MATERIAL SUPPLIED section start

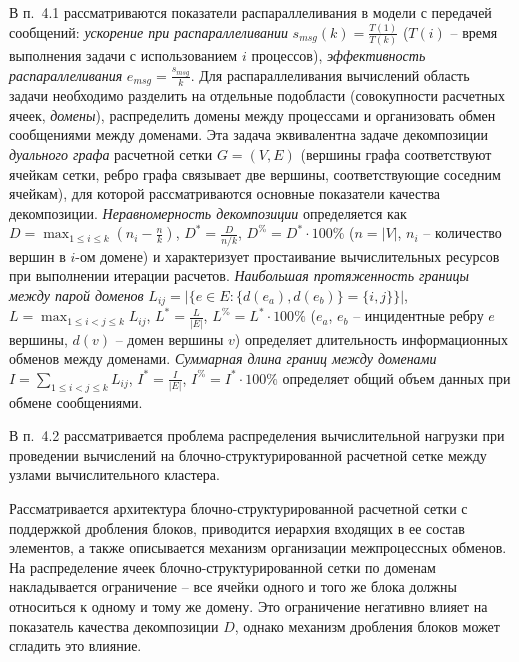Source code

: \documentclass[a4paper,14pt]{extarticle}                     %
\theoremstyle{plain}                                         %
\begin{document}

В п.~4.1 рассматриваются показатели распараллеливания в модели с передачей сообщений: \textit{ускорение при распараллеливании} $s_{msg}(k) = \frac{T(1)}{T(k)}$ ($T(i)$ -- время выполнения задачи с использованием $i$ процессов), \textit{эффективность распараллеливания} $e_{msg} = \frac{s_{msg}}{k}$.
Для распараллеливания вычислений область задачи необходимо разделить на отдельные подобласти (совокупности расчетных ячеек, \textit{домены}), распределить домены между процессами и организовать обмен сообщениями между доменами.
Эта задача эквивалентна задаче декомпозиции \textit{дуального графа} расчетной сетки $G = (V, E)$ (вершины графа соответствуют ячейкам сетки, ребро графа связывает две вершины, соответствующие соседним ячейкам), для которой рассматриваются основные показатели качества декомпозиции.
\textit{Неравномерность декомпозиции} определяется как $D = \max_{1 \le i \le k}{ \left( n_i - \frac{n}{k} \right) }$, $D^{*} = \frac{D}{n / k}$, $D^{\%} = D^{*} \cdot 100\%$ ($n = |V|$, $n_i$ -- количество вершин в $i$-ом домене) и характеризует простаивание вычислительных ресурсов при выполнении итерации расчетов.
\textit{Наибольшая протяженность границы между парой доменов} $L_{ij} = \left| \{ e \in E: \{ d(e_a), d(e_b) \} = \{ i, j \} \} \right|$, $L = \max_{1 \le i < j \le k}{L_{ij}}$, $L^{*} = \frac{L}{|E|}$, $L^{\%} = L^{*} \cdot 100\%$ ($e_a$, $e_b$ -- инцидентные ребру $e$ вершины, $d(v)$ -- домен вершины $v$) определяет длительность информационных обменов между доменами.
\textit{Суммарная длина границ между доменами} $I = \sum_{1 \le i < j \le k}{L_{ij}}$, $I^{*} = \frac{I}{|E|}$, $I^{\%} = I^{*} \cdot 100\%$ определяет общий объем данных при обмене сообщениями.


В п.~4.2 рассматривается проблема распределения вычислительной нагрузки при проведении вычислений на блочно-структурированной расчетной сетке между узлами вычислительного кластера.

Рассматривается архитектура блочно-структурированной расчетной сетки с поддержкой дробления блоков, приводится иерархия входящих в ее состав элементов, а также описывается механизм организации межпроцессных обменов.
На распределение ячеек блочно-структурированной сетки по доменам накладывается ограничение -- все ячейки одного и того же блока должны относиться к одному и тому же домену.
Это ограничение негативно влияет на показатель качества декомпозиции $D$, однако механизм дробления блоков может сгладить это влияние.
\end{document}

MATERIAL SUPPLIED section end

# PROMPT:
Which lines in the records above contain the word "рассматриваются"? Copy each one.

# REPLY TO THE EXERCISE:
В п.~4.1 рассматриваются показатели распараллеливания в модели с передачей сообщений: \textit{ускорение при распараллеливании} $s_{msg}(k) = \frac{T(1)}{T(k)}$ ($T(i)$ -- время выполнения задачи с использованием $i$ процессов), \textit{эффективность распараллеливания} $e_{msg} = \frac{s_{msg}}{k}$.
Эта задача эквивалентна задаче декомпозиции \textit{дуального графа} расчетной сетки $G = (V, E)$ (вершины графа соответствуют ячейкам сетки, ребро графа связывает две вершины, соответствующие соседним ячейкам), для которой рассматриваются основные показатели качества декомпозиции.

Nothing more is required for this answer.